In 2009, “The Hangover” was a blockbuster, especially by modern comedy standards. It was the sixth highest-grossing movie in the US that year with $US277 million. Since then, only two live-action comedies have managed to crack the top 10 of the domestic box office in their respective years: “The Hangover Part II” in 2011 and “Ted” in 2012.
Given the low budgets of comedies compared to the likes of superhero blockbusters, that’s generally not a bad thing. But there also hasn’t been a comedy in the top 20 since 2014, when “22 Jump Street” made $US191 million.
The comedy genre represents the shifting interests of audiences today, who are less and less likely to go to the theatre for movies that aren’t major tentpole releases like “Avengers: Endgame.” In a conversation with The New York Times, filmmaker J.J. Abrams acknowledged this trend.

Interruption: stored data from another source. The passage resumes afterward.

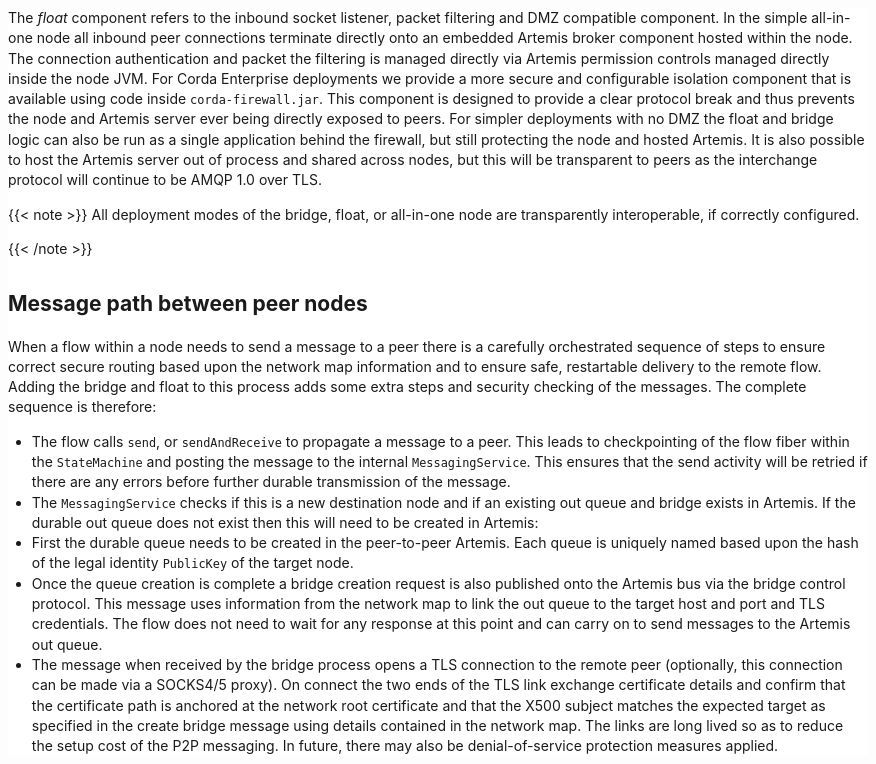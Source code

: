 The *float* component refers to the inbound socket listener, packet filtering and DMZ compatible component. In the
simple all-in-one node all inbound peer connections terminate directly onto an embedded Artemis broker component
hosted within the node. The connection authentication and packet the filtering is managed directly via Artemis
permission controls managed directly inside the node JVM. For Corda Enterprise deployments we provide a more
secure and configurable isolation component that is available using code inside `corda-firewall.jar`. This
component is designed to provide a clear protocol break and thus prevents the node and Artemis server ever being
directly exposed to peers. For simpler deployments with no DMZ the float and bridge logic can also be run as a
single application behind the firewall, but still protecting the node and hosted Artemis. It is also possible to host
the Artemis server out of process and shared across nodes, but this will be transparent to peers as the interchange
protocol will continue to be AMQP 1.0 over TLS.

{{< note >}}
All deployment modes of the bridge, float, or all-in-one node are transparently interoperable, if correctly configured.

{{< /note >}}

## Message path between peer nodes

When a flow within a node needs to send a message to a peer there is a carefully orchestrated sequence of steps to ensure
correct secure routing based upon the network map information and to ensure safe, restartable delivery to the remote flow.
Adding the bridge and float to this process adds some extra steps and security checking of the messages.
The complete sequence is therefore:


* The flow calls `send`, or `sendAndReceive` to propagate a message to a peer. This leads to checkpointing
of the flow fiber within the `StateMachine` and posting the message to the internal `MessagingService`. This ensures that
the send activity will be retried if there are any errors before further durable transmission of the message.
* The `MessagingService` checks if this is a new destination node and if an existing out queue and bridge exists in Artemis.
If the durable out queue does not exist then this will need to be created in Artemis:
* First the durable queue needs to be created in the peer-to-peer Artemis. Each queue is uniquely named based upon the hash of the
legal identity `PublicKey` of the target node.
* Once the queue creation is complete a bridge creation request is also published onto the Artemis bus via the bridge control protocol.
This message uses information from the network map to link the out queue to the target host and port and TLS credentials.
The flow does not need to wait for any response at this point and can carry on to send messages to the Artemis out queue.
* The message when received by the bridge process opens a TLS connection to the remote peer (optionally, this
connection can be made via a SOCKS4/5 proxy). On connect the two ends of the TLS link exchange certificate details
and confirm that the certificate path is anchored at the network root certificate and that the X500 subject matches
the expected target as specified in the create bridge message using details contained in the network map.
The links are long lived so as to reduce the setup cost of the P2P messaging.
In future, there may also be denial-of-service protection measures applied.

“When you have a movie that’s as entertaining, well-made, and well-received as ‘Booksmart’ not doing the business it should have, it really makes you realise that the typical Darwinian fight to survive is completely lopsided now,” Abrams said. “Everyone’s trying to figure out how we protect the smaller films that aren’t four-quadrant mega-releases. Can they exist in the cinemas?”
“Bridesmaids” director Paul Feig admitted to the Times that he often wonders if his comedic thriller, “A Simple Favour,” should have gone straight to streaming (it made $US53 million domestically last year).
“That’s the kind of movie you want to watch when you’re ready to have fun, but is it necessarily the kind of movie where you rush out to the theatre, park your car and pull out your wallet just to see it?” he said.
Netflix has attempted to capitalise on this pattern by regularly releasing comedies like this year’s “Always Be My Maybe” and “Murder Mystery.” The latter not only showcases why Netflix lured Sandler into a four-movie deal in 2014 (and then renewed it for four more movies in 2017), but also why it’s betting big on the comedy genre.
Social media proves that there’s buzz around “Booksmart,” even if people aren’t paying to see it in a theatre. Maybe viewers would be more inclined to do so if it were available to watch at any moment in their homes.